[TASK PROMPT]: Number of lines with the string "cost" in the entries below: report it, and nothing besides.

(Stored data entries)
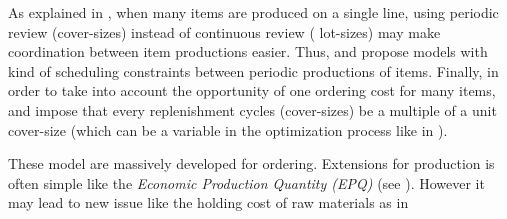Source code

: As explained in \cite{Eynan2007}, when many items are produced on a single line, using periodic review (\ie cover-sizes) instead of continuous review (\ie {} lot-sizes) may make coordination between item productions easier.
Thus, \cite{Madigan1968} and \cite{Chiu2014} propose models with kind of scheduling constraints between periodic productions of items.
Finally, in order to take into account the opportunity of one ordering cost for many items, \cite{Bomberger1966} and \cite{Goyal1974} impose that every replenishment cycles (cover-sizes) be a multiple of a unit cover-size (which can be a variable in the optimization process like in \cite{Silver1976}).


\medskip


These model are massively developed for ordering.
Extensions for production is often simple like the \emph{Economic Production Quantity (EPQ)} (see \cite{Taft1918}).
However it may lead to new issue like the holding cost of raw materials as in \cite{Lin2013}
...
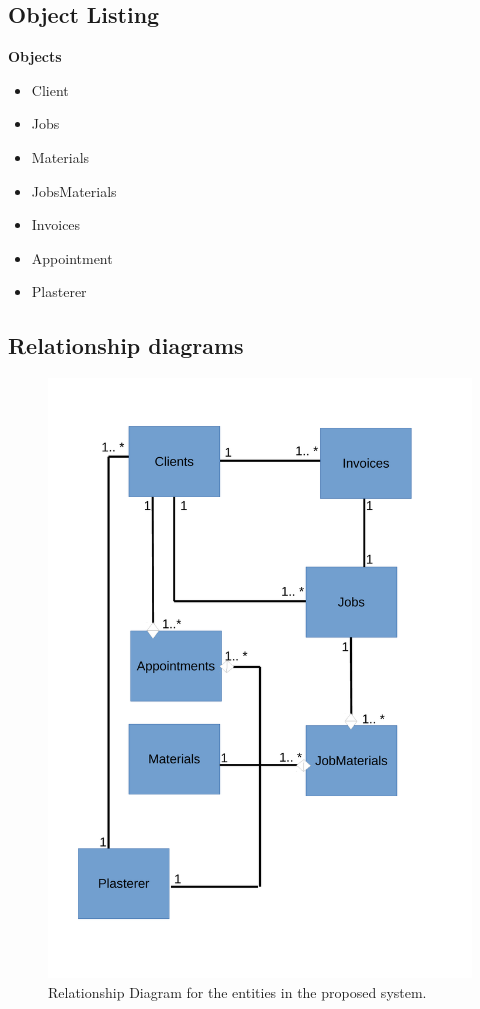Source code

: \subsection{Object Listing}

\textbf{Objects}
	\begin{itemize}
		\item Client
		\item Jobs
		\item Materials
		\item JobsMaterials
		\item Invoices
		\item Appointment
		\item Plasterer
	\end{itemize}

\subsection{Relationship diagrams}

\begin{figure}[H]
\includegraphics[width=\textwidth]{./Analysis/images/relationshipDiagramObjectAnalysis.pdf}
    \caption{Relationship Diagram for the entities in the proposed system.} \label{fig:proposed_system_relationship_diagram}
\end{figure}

[TASK OUTPUT]: 2